Εpirus, also known as the “land of many stone bridges”, is made up of the prefectures of Arta, Thesprotia, Ioannina (where Zagoro-choria are) and Preveza and occupies the northwestern part of the Greek mainland. A vast open-air folklore museum replete with magnificent stone bridges, traditional settlements, works created throughout the ages by the hands of man which blend harmoniously with those created by nature itself: majestic landscapes, craggy mountains and gorges, the meeting place of three important rivers, breathtaking coastlines looking out onto the horizon. The diversity in its climate, in combination with the significant differences in altitude from area to area and the soil’s variability, all come together to create the perfect conditions for the development of a rich, indeed often rare, local flora and fauna. This gives the visitor the opportunity to see uncommon native plants such as the buttonball, the crocus and the beautiful red lily, as well as to admire unique animal species including the brown bear, otter, wolf, wild goat, deer and wild cat. Also tourists can visit the legendary valley of Valia Kalda, Arkoudorema, Lyngos, Mavrovouni and the historical Tzoumerka.

Thrace – East Macedonia

Located on the northeastern edge of Greece, the region encompasses three prefectures on Thrace and two on Eastern Macedonia. Bestowed with the most hydro-biotopes in Greece protected by the European Union, offers sanctuary to rare and protected bird species. The region’s southern Aegean coastline is dotted with vast sweeps of crystal-clear sandy beaches, as well as with rare rocky coves. The area’s rich flora and fauna includes the majority of the plant and animal species on Greek soil. Vistonida Lake, the Delta of Evros and Nestos Rivers, the Dadia Forest, the Mitrikos Lake, are all areas where one can meet species tending to extinct worldwide.

Crete

Lying at the point where the continents of Europe, Asia and Africa meet, Crete is the fifth largest island in the Mediterranean.

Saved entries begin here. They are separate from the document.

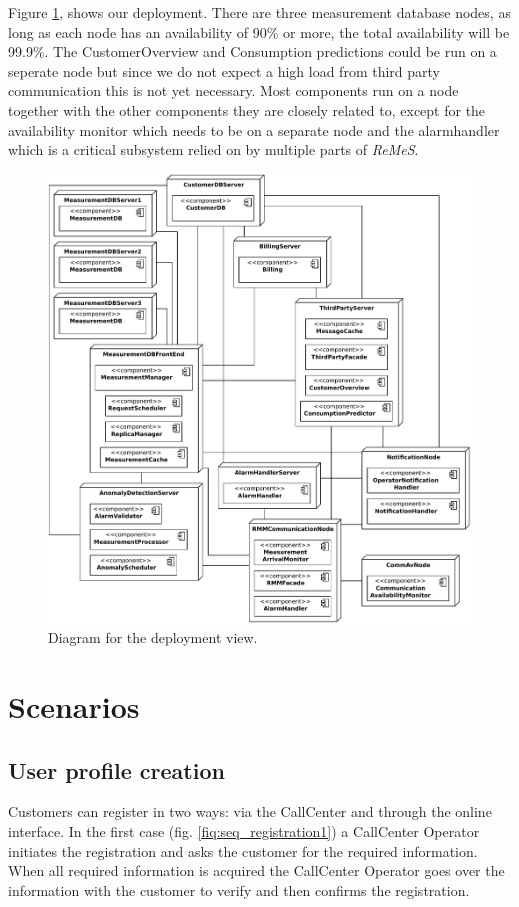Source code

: \documentclass[a4paper,10pt]{article}
\newcommand{\rem}{\emph{ReMeS}\xspace}
\begin{document}
Figure \ref{fig:depl_primary}, shows our deployment.
There are three measurement database nodes, as long as each node has an availability of 90\% or more, the total availability will be 99.9\%. The CustomerOverview and Consumption predictions could be run on a seperate node but since we do not expect a high load from third party communication this is not yet necessary. Most components run on a node together with the other components they are closely related to, except for the availability monitor which needs to be on a separate node and the alarmhandler which is a critical subsystem relied on by multiple parts of \rem.

\begin{figure}[!htp]
    \centering
    \includegraphics[width=\textwidth]{Deployment Diagram}
    \caption{Diagram for the deployment view.}\label{fig:depl_primary}
\end{figure}

\section{Scenarios}\label{sec:scenarios}

\subsection{User profile creation}
Customers can register in two ways: via the CallCenter and through the online interface.
In the first case (fig. \ref{fiq:seq_registration1}) a CallCenter Operator initiates the registration and asks the customer for the required information.
When all required information is acquired the CallCenter Operator goes over the information with the customer to verify and then confirms the registration.
\end{document}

Crete is home to a rich variety of flora that contains over a hundred species of wild flowers and herbs, unique to the island. Equally as varied as the flora, the Cretan fauna includes the unique Cretan wild goat, the “agrimi” or “kri-kri”, found on the Lefka Mountains, as well as a wide variety of mammals, lizards, snakes and an extensive bird-life. The City of Heraklion, Crete, promotes green tourism and implements green tactics in the tourism sector under the European program “The Intelligent Energy Europe” aiming to increase energy efficient tourism movements on the island.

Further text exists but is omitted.